| Task instructions |
Everything in the listing should be set down exactly, apart from the pictures.

######

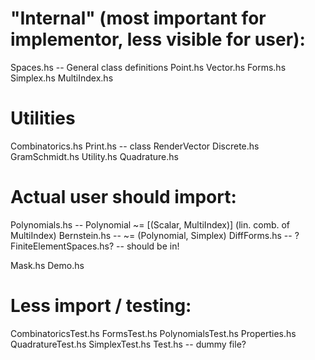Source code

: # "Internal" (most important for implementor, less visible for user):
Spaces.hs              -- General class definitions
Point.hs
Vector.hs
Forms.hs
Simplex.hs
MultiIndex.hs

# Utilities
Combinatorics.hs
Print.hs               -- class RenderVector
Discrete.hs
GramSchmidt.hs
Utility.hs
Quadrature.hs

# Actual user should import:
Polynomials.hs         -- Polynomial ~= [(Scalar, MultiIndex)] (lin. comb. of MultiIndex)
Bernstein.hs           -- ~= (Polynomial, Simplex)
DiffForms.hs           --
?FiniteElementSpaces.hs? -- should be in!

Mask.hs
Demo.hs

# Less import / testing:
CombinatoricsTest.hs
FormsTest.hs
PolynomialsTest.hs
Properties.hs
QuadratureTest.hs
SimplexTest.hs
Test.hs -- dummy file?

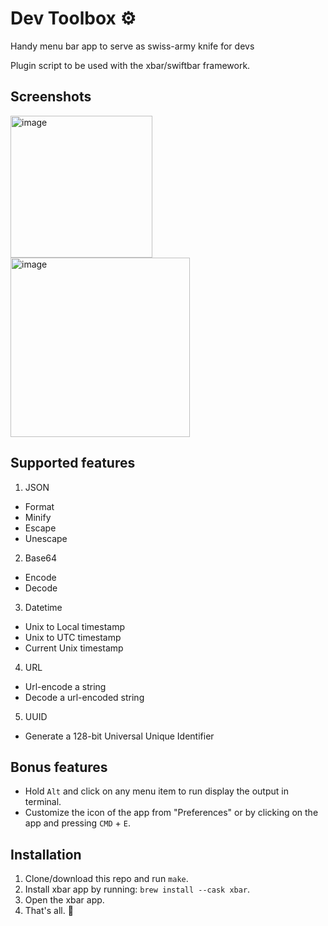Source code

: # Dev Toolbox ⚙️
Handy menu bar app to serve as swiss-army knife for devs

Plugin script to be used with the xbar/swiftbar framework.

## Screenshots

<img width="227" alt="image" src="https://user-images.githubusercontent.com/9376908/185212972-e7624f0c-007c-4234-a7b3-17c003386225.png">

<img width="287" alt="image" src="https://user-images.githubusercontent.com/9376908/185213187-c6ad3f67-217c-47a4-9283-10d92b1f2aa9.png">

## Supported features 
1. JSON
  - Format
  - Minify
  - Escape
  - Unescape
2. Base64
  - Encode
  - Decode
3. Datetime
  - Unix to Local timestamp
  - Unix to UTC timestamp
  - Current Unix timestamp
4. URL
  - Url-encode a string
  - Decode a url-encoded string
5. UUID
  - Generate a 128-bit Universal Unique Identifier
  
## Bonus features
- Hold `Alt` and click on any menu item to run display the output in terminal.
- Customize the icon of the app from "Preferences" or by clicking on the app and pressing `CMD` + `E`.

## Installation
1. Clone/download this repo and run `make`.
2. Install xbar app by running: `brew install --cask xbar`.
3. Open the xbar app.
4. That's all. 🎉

######

| Task response |
Source code

: # "Internal" (most important for implementor, less visible for user):
Spaces.hs              -- General class definitions
Point.hs
Vector.hs
Forms.hs
Simplex.hs
MultiIndex.hs

# Utilities
Combinatorics.hs
Print.hs               -- class RenderVector
Discrete.hs
GramSchmidt.hs
Utility.hs
Quadrature.hs

# Actual user should import:
Polynomials.hs         -- Polynomial ~= [(Scalar, MultiIndex)] (lin. comb. of MultiIndex)
Bernstein.hs           -- ~= (Polynomial, Simplex)
DiffForms.hs           --
?FiniteElementSpaces.hs? -- should be in!

Mask.hs
Demo.hs

# Less import / testing:
CombinatoricsTest.hs
FormsTest.hs
PolynomialsTest.hs
Properties.hs
QuadratureTest.hs
SimplexTest.hs
Test.hs -- dummy file?

Source code

: # Dev Toolbox ⚙️
Handy menu bar app to serve as swiss-army knife for devs

Plugin script to be used with the xbar/swiftbar framework.

## Screenshots

<img width="227" alt="image" src="https://user-images.githubusercontent.com/9376908/185212972-e7624f0c-007c-4234-a7b3-17c003386225.png">

<img width="287" alt="image" src="https://user-images.githubusercontent.com/9376908/185213187-c6ad3f67-217c-47a4-9283-10d92b1f2aa9.png">

## Supported features 
1. JSON
  - Format
  - Minify
  - Escape
  - Unescape
2. Base64
  - Encode
  - Decode
3. Datetime
  - Unix to Local timestamp
  - Unix to UTC timestamp
  - Current Unix timestamp
4. URL
  - Url-encode a string
  - Decode a url-encoded string
5. UUID
  - Generate a 128-bit Universal Unique Identifier
  
## Bonus features
- Hold `Alt` and click on any menu item to run display the output in terminal.
- Customize the icon of the app from "Preferences" or by clicking on the app and pressing `CMD` + `E`.

## Installation
1. Clone/download this repo and run `make`.
2. Install xbar app by running: `brew install --cask xbar`.
3. Open the xbar app.
4. That's all. 🎉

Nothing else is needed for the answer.